__What needs to be done__: Could you please return each line of the data that has the word "fonctions"?

=== Raw data ===

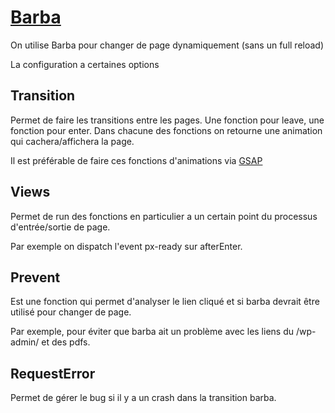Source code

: # [Barba](https://barba.js.org/)
On utilise Barba pour changer de page dynamiquement (sans un full reload)

La configuration a certaines options

## Transition
Permet de faire les transitions entre les pages. Une fonction pour leave, une fonction pour enter. Dans chacune des fonctions on retourne une animation qui cachera/affichera la page.

Il est préférable de faire ces fonctions d'animations via [GSAP](code/gsap)

## Views
Permet de run des fonctions en particulier a un certain point du processus d'entrée/sortie de page.

Par exemple on dispatch l'event px-ready sur afterEnter.

## Prevent
Est une fonction qui permet d'analyser le lien cliqué et si barba devrait être utilisé pour changer de page.

Par exemple, pour éviter que barba ait un problème avec les liens du /wp-admin/ et des pdfs.

## RequestError
Permet de gérer le bug si il y a un crash dans la transition barba.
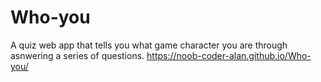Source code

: # Who-you
A quiz web app that tells you what game character you are through asnwering a series of questions.
https://noob-coder-alan.github.io/Who-you/
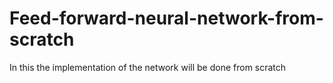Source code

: # Feed-forward-neural-network-from-scratch
In this the implementation of the network will be done from scratch 
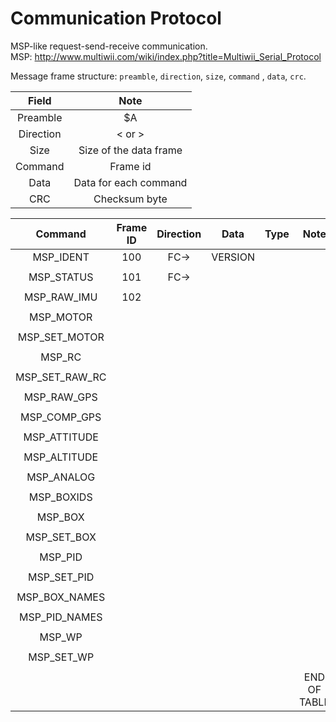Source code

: # Communication Protocol  
MSP-like request-send-receive communication.  
MSP: http://www.multiwii.com/wiki/index.php?title=Multiwii_Serial_Protocol  

Message frame structure:
`preamble`, `direction`, `size`, `command` , `data`, `crc`.

| Field | Note |
|:-----:|:----:|
| Preamble | $A |
| Direction | < or > |
| Size | Size of the data frame |
| Command | Frame id |
| Data | Data for each command |
| CRC | Checksum byte |

| Command | Frame ID | Direction | Data | Type | Note |
|:-----:|:-----:|:-----:|:-----:|:-----:|:-----:|
| MSP_IDENT | 100 | FC-> | VERSION |||
|||||||
| MSP_STATUS | 101 | FC-> |  |  ||
|||||||
| MSP_RAW_IMU | 102 |||||
|||||||
| MSP_MOTOR ||||||
|||||||
| MSP_SET_MOTOR ||||||
|||||||
| MSP_RC ||||||
|||||||
| MSP_SET_RAW_RC ||||||
|||||||
| MSP_RAW_GPS ||||||
|||||||
| MSP_COMP_GPS ||||||
|||||||
| MSP_ATTITUDE ||||||
|||||||
| MSP_ALTITUDE ||||||
|||||||
| MSP_ANALOG ||||||
|||||||
| MSP_BOXIDS ||||||
|||||||
| MSP_BOX ||||||
|||||||
| MSP_SET_BOX ||||||
|||||||
| MSP_PID ||||||
|||||||
| MSP_SET_PID ||||||
|||||||
| MSP_BOX_NAMES ||||||
|||||||
| MSP_PID_NAMES ||||||
|||||||
| MSP_WP ||||||
|||||||
| MSP_SET_WP ||||||
|||||||
|||||| END OF TABLE |
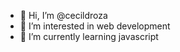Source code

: - 👋 Hi, I’m @cecildroza
- 👀 I’m interested in web development
- 🌱 I’m currently learning javascript

<!---
cecildroza/cecildroza is a ✨ special ✨ repository because its `README.md` (this file) appears on your GitHub profile.
You can click the Preview link to take a look at your changes.
--->
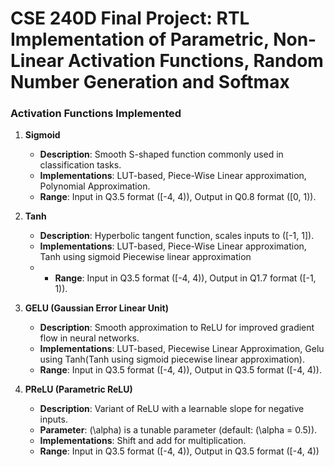 # CSE 240D Final Project: RTL Implementation of Parametric, Non-Linear Activation Functions, Random Number Generation and Softmax

### Activation Functions Implemented

1. **Sigmoid**
   - **Description**: Smooth S-shaped function commonly used in classification tasks.
   - **Implementations**: LUT-based, Piece-Wise Linear approximation, Polynomial Approximation.
   - **Range**: Input in Q3.5 format \([-4, 4)\), Output in Q0.8 format \([0, 1)\).

2. **Tanh**
   - **Description**: Hyperbolic tangent function, scales inputs to \([-1, 1]\).
   - **Implementations**:  LUT-based, Piece-Wise Linear approximation, Tanh using sigmoid Piecewise linear approximation
   - - **Range**: Input in Q3.5 format \([-4, 4)\), Output in Q1.7 format \([-1, 1)\).

3. **GELU (Gaussian Error Linear Unit)**
   - **Description**: Smooth approximation to ReLU for improved gradient flow in neural networks.
   - **Implementations**: LUT-based, Piecewise Linear Approximation, Gelu using Tanh(Tanh using sigmoid piecewise linear approximation).
   - **Range**: Input in Q3.5 format \([-4, 4)\), Output in Q3.5 format \([-4, 4)\).

4. **PReLU (Parametric ReLU)**
   - **Description**: Variant of ReLU with a learnable slope for negative inputs.
   - **Parameter**: \(\alpha\) is a tunable parameter (default: \(\alpha = 0.5\)).
   - **Implementations**: Shift and add for multiplication.
   - **Range**: Input in Q3.5 format \([-4, 4)\), Output in Q3.5 format \([-4, 4)\)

===

__Output for this task__:
Permet de faire les transitions entre les pages. Une fonction pour leave, une fonction pour enter. Dans chacune des fonctions on retourne une animation qui cachera/affichera la page.
Il est préférable de faire ces fonctions d'animations via [GSAP](code/gsap)
Permet de run des fonctions en particulier a un certain point du processus d'entrée/sortie de page.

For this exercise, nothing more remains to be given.